La globalidad junto con la llegada de la era digital ha acelerado los procesos de transformación en las dinámicas sociales. El individuo común ahora se comunica, interactúa y toma decisiones de forma diferente; la información es un activo de sumo valor y el consumidor se ha empoderado gracias al acceso a ella, tornándose más exigente respecto de la calidad en sentido amplio de los servicios o productos que demanda.
Así, en este paradigma de cambios vertiginosos que inició a partir del último cuarto del siglo pasado, las organizaciones han comprendido de la necesidad de adaptarse al contexto histórico reinventándose periódicamente, lo cual se traduce en la simple frase “renovar o morir”.

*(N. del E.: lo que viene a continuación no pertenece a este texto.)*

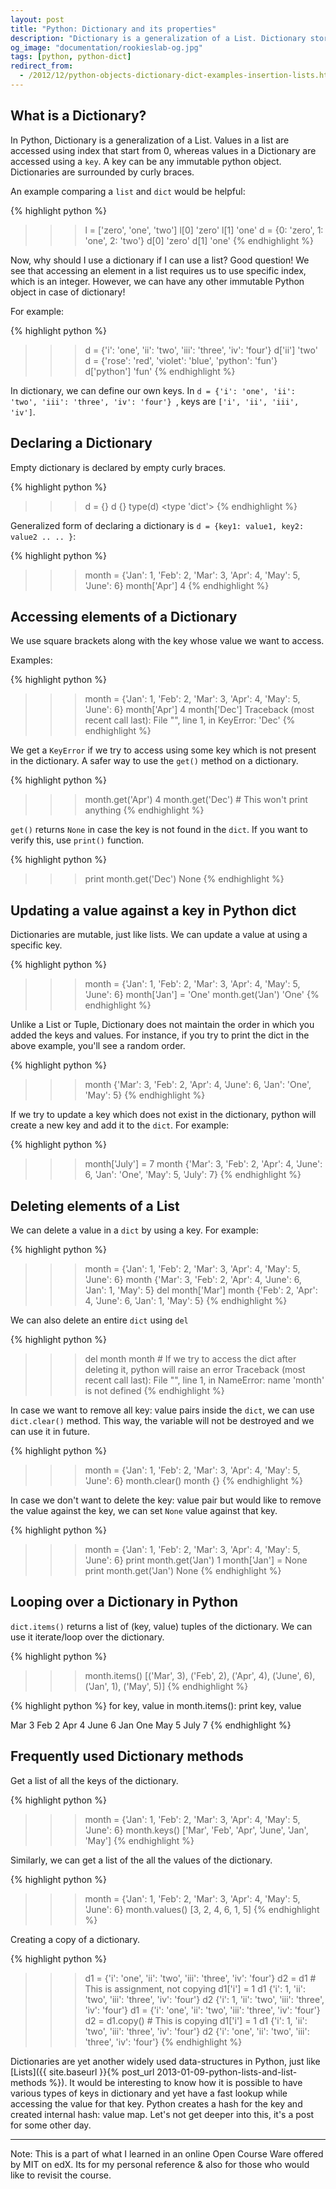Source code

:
 ```yaml
---
layout: post
title: "Python: Dictionary and its properties"
description: "Dictionary is a generalization of a List. Dictionary stores (key, value) pair for easier value access in future using the key. We see how it is different from a list and its properties."
og_image: "documentation/rookieslab-og.jpg"
tags: [python, python-dict]
redirect_from:
  - /2012/12/python-objects-dictionary-dict-examples-insertion-lists.html
---
```


## What is a Dictionary?

In Python, Dictionary is a generalization of a List. Values in a list are accessed using index that start from 0, whereas values in a Dictionary are accessed using a `key`. A key can be any immutable python object. Dictionaries are surrounded by curly braces.

An example comparing a `list` and `dict` would be helpful:

{% highlight python %}
>>> l = ['zero', 'one', 'two']
>>> l[0]
'zero'
>>> l[1]
'one'
>>> d = {0: 'zero', 1: 'one', 2: 'two'}
>>> d[0]
'zero'
>>> d[1]
'one'
{% endhighlight %}

Now, why should I use a dictionary if I can use a list? Good question!
We see that accessing an element in a list requires us to use specific index, which is an integer. However, we can have any other immutable Python object in case of dictionary!

For example:

{% highlight python %}
>>> d = {'i': 'one', 'ii': 'two', 'iii': 'three', 'iv': 'four'}
>>> d['ii']
'two'
>>> d = {'rose': 'red', 'violet': 'blue', 'python': 'fun'}
>>> d['python']
'fun'
{% endhighlight %}

In dictionary, we can define our own keys. In `d = {'i': 'one', 'ii': 'two', 'iii': 'three', 'iv': 'four'} `, keys are `['i', 'ii', 'iii', 'iv']`.

## Declaring a Dictionary

Empty dictionary is declared by empty curly braces.

{% highlight python %}
>>> d = {}
>>> d
{}
>>> type(d)
<type 'dict'>
{% endhighlight %}

Generalized form of declaring a dictionary is `d = {key1: value1, key2: value2 .. .. }`:

{% highlight python %}
>>> month = {'Jan': 1, 'Feb': 2, 'Mar': 3, 'Apr': 4,  'May': 5, 'June': 6}
>>> month['Apr']
4
{% endhighlight %}

## Accessing elements of a Dictionary

We use square brackets along with the key whose value we want to access.

Examples:

{% highlight python %}
>>> month = {'Jan': 1, 'Feb': 2, 'Mar': 3, 'Apr': 4,  'May': 5, 'June': 6}
>>> month['Apr']
4
>>> month['Dec']
Traceback (most recent call last):
  File "<stdin>", line 1, in <module>
KeyError: 'Dec'
{% endhighlight %}

We get a `KeyError` if we try to access using some key which is not present in the dictionary.
A safer way to use the `get()` method on a dictionary.

{% highlight python %}
>>> month.get('Apr')
4
>>> month.get('Dec') # This won't print anything
{% endhighlight %}

`get()` returns `None` in case the key is not found in the `dict`. If you want to verify this, use `print()` function.

{% highlight python %}
>>> print month.get('Dec')
None
{% endhighlight %}

## Updating a value against a key in Python dict

Dictionaries are mutable, just like lists. We can update a value at using a specific key.

{% highlight python %}
>>> month = {'Jan': 1, 'Feb': 2, 'Mar': 3, 'Apr': 4,  'May': 5, 'June': 6}
>>> month['Jan'] = 'One'
>>> month.get('Jan')
'One'
{% endhighlight %}

Unlike a List or Tuple, Dictionary does not maintain the order in which you added the keys and values. For instance, if you try to print the dict in the above example, you'll see a random order.

{% highlight python %}
>>> month
{'Mar': 3, 'Feb': 2, 'Apr': 4, 'June': 6, 'Jan': 'One', 'May': 5}
{% endhighlight %}

If we try to update a key which does not exist in the dictionary, python will create a new key and add it to the `dict`. For example:

{% highlight python %}
>>> month['July'] = 7
>>> month
{'Mar': 3, 'Feb': 2, 'Apr': 4, 'June': 6, 'Jan': 'One', 'May': 5, 'July': 7}
{% endhighlight %}

## Deleting elements of a List

We can delete a value in a `dict` by using a key. For example:

{% highlight python %}
>>> month = {'Jan': 1, 'Feb': 2, 'Mar': 3, 'Apr': 4,  'May': 5, 'June': 6}
>>> month
{'Mar': 3, 'Feb': 2, 'Apr': 4, 'June': 6, 'Jan': 1, 'May': 5}
>>> del month['Mar']
>>> month
{'Feb': 2, 'Apr': 4, 'June': 6, 'Jan': 1, 'May': 5}
{% endhighlight %}

We can also delete an entire `dict` using `del`

{% highlight python %}
>>> del month
>>> month # If we try to access the dict after deleting it, python will raise an error
Traceback (most recent call last):
  File "<stdin>", line 1, in <module>
NameError: name 'month' is not defined
{% endhighlight %}

In case we want to remove all key: value pairs inside the `dict`, we can use `dict.clear()` method. This way, the variable will not be destroyed and we can use it in future.

{% highlight python %}
>>> month = {'Jan': 1, 'Feb': 2, 'Mar': 3, 'Apr': 4,  'May': 5, 'June': 6}
>>> month.clear()
>>> month
{}
{% endhighlight %}

In case we don't want to delete the key: value pair but would like to remove the value against the key, we can set `None` value against that key.

{% highlight python %}
>>> month = {'Jan': 1, 'Feb': 2, 'Mar': 3, 'Apr': 4,  'May': 5, 'June': 6}
>>> print month.get('Jan')
1
>>> month['Jan'] = None
>>> print month.get('Jan')
None
{% endhighlight %}

## Looping over a Dictionary in Python

`dict.items()` returns a list of (key, value) tuples of the dictionary. We can use it iterate/loop over the dictionary.

{% highlight python %}
>>> month.items()
[('Mar', 3), ('Feb', 2), ('Apr', 4), ('June', 6), ('Jan', 1), ('May', 5)]
{% endhighlight %}

{% highlight python %}
for key, value in month.items():
    print key, value

Mar 3
Feb 2
Apr 4
June 6
Jan One
May 5
July 7
{% endhighlight %}


## Frequently used Dictionary methods

Get a list of all the keys of the dictionary.

{% highlight python %}
>>> month = {'Jan': 1, 'Feb': 2, 'Mar': 3, 'Apr': 4,  'May': 5, 'June': 6}
>>> month.keys()
['Mar', 'Feb', 'Apr', 'June', 'Jan', 'May']
{% endhighlight %}

Similarly, we can get a list of the all the values of the dictionary.

{% highlight python %}
>>> month = {'Jan': 1, 'Feb': 2, 'Mar': 3, 'Apr': 4,  'May': 5, 'June': 6}
>>> month.values()
[3, 2, 4, 6, 1, 5]
{% endhighlight %}

Creating a copy of a dictionary.

{% highlight python %}
>>> d1 = {'i': 'one', 'ii': 'two', 'iii': 'three', 'iv': 'four'}
>>> d2 = d1 # This is assignment, not copying
>>> d1['i'] = 1
>>> d1
{'i': 1, 'ii': 'two', 'iii': 'three', 'iv': 'four'}
>>> d2
{'i': 1, 'ii': 'two', 'iii': 'three', 'iv': 'four'}
>>> d1 = {'i': 'one', 'ii': 'two', 'iii': 'three', 'iv': 'four'}
>>> d2 = d1.copy() # This is copying
>>> d1['i'] = 1
>>> d1
{'i': 1, 'ii': 'two', 'iii': 'three', 'iv': 'four'}
>>> d2
{'i': 'one', 'ii': 'two', 'iii': 'three', 'iv': 'four'}
{% endhighlight %}

Dictionaries are yet another widely used data-structures in Python, just like [Lists]({{ site.baseurl }}{% post_url 2013-01-09-python-lists-and-list-methods %}). It would be interesting to know how it is possible to have various types of keys in dictionary and yet have a fast lookup while accessing the value for that key. Python creates a hash for the key and created internal hash: value map. Let's not get deeper into this, it's a post for some other day.

---

Note:
This is a part of what I learned in an online Open Course Ware offered by MIT on edX.
Its for my personal reference & also for those who would like to revisit the course.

Ahora bien, en el mundo de los negocios, innovar no es tarea sencilla, puesto que, por definición, emprender proyectos creativos conlleva riesgos. Por tanto, es común que existan resistencias hacia la implementación de ideas que salgan de lo convencional; el temor a perder una inversión financiera puede llegar a ser una razón persuasiva para buscar apostar por lo seguro o por aquella fórmula que ha funcionado en el pasado.
No obstante, en la era contemporánea, lo novedoso puede volverse obsoleto en relativamente poco tiempo; lo atractivo quizá se perciba como anticuado al cabo de unos meses; y la tecnología más vanguardista con certeza será superada por nuevas patentes sin demasiada demora.
OPINIÓN: Necesitamos más líderes, menos jef@s
El miedo al cambio es uno de los diques más extendidos dentro de las estructuras organizacionales, lo cual resta competitividad y limita las posibilidades de una empresa para sobrevivir en escenarios de crisis. La corporación que no se atreve a explorar caminos distintos, está condenada al rezago en tiempos de estabilidad, mientras que anula a la par su capacidad para adaptarse velozmente al cambio en momentos de adversidad.
Además, el pensamiento creativo permite añadir valor a la corporación, optimizando procesos, mejorando el ambiente laboral y contribuyendo a cubrir las expectativas del cliente.